Instead what I teach in training is that the drive outputs a rectangular wave. It might kind of superficially look like a sine wave but nothing can be further from the truth. Don’t try to dig into the output pattern. Suffice to say that it’s a rectangular pulse pattern designed to operate a motor. We are well beyond the idea of simulating sine waves anymore. Todays drives use space vector modulation even in V/Hz mode. In PWM each phase is independent. We output positive or negative DC bus making decisions at a carrier frequency to match the average output of a sine wave. In space vector modulation we recognize that with all 3 phases there are just 7 possible output combinations. We choose the output pattern closest to the desired phase angle and voltage (vector) we want to send to the motor, plus some additional decisions where we try to do things like minimize audible noise or minimize cable reflections. Space vector switches a lot less and gives much cleaner output as a result. So it is a huge mistake except as a very basic “drives 101 theory” to use the PWM concept.


If you had started out wanting a clean power output then you would have gone in a completely different direction. If you stuck with a 6 pulse drive and if you use a DC link choke they are cheap and 1/4 of the size and weight of any sort of load side filter. In fact the relative merits of different filters are hotly debated. It is hard to argue for an active front end in a non-regenerative application over a DC link choke or additional front end filtering. This alone would have dramatically improved the output since you get approximately a 2 stage filter for very low cost since the marriage of the DC choke plus the DC bus capacitor gives you an LC filter with a very low 3 dB and it is already manufacturer tested so no wheel reinventing. You can get very close to the sinus wave filter output with just this for a much lower size, weight, and cost. Many VFD manufacturers bring the terminals out for this including LS.

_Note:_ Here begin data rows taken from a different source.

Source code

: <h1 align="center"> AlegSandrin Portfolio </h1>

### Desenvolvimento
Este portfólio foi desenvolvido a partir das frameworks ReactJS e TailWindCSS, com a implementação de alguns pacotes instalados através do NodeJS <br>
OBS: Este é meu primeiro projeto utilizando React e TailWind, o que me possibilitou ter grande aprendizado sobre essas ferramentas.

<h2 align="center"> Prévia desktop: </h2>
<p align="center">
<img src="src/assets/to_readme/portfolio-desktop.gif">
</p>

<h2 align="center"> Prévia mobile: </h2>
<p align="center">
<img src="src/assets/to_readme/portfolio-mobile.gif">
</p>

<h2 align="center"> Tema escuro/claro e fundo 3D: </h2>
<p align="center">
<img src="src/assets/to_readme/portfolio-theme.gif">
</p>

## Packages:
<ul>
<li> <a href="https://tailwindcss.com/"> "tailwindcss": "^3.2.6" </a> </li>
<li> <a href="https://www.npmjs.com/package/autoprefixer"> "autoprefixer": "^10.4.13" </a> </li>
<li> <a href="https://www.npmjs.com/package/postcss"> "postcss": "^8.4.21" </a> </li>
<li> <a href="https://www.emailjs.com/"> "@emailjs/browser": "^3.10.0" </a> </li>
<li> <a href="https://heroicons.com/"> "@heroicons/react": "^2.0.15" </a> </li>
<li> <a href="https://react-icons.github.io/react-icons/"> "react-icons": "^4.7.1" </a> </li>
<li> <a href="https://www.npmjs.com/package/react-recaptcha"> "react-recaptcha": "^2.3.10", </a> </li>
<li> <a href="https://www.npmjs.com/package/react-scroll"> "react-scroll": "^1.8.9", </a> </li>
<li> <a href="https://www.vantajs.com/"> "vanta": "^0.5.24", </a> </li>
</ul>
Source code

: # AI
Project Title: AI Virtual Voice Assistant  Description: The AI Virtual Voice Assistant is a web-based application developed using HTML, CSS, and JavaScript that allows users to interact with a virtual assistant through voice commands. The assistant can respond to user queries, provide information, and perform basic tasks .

If this isn’t enough, use a “clean power drive”. These use a phase shifting transformer followed by between typically 18 to 36 IGBTs where each step is a much smaller phase angle than the usual 60 degrees for a 6 pulse drive. The result is a much cleaner output. It is the same method used in “true sine wave” double conversion UPS systems. With one of these drives your project, whatever it is, would already be done. I will warn you ahead of time though that a clean power drive basically sums the outputs of multiple smaller six pulse phase shifted modules and requires the special multiple secondary transformer. The drives are surprisingly large and heavy for their size, and the price will be 2-3 times more. Not to say there is anything wrong. They just are not cheap for good reason. I would never recommend a clean power drive except for clean power.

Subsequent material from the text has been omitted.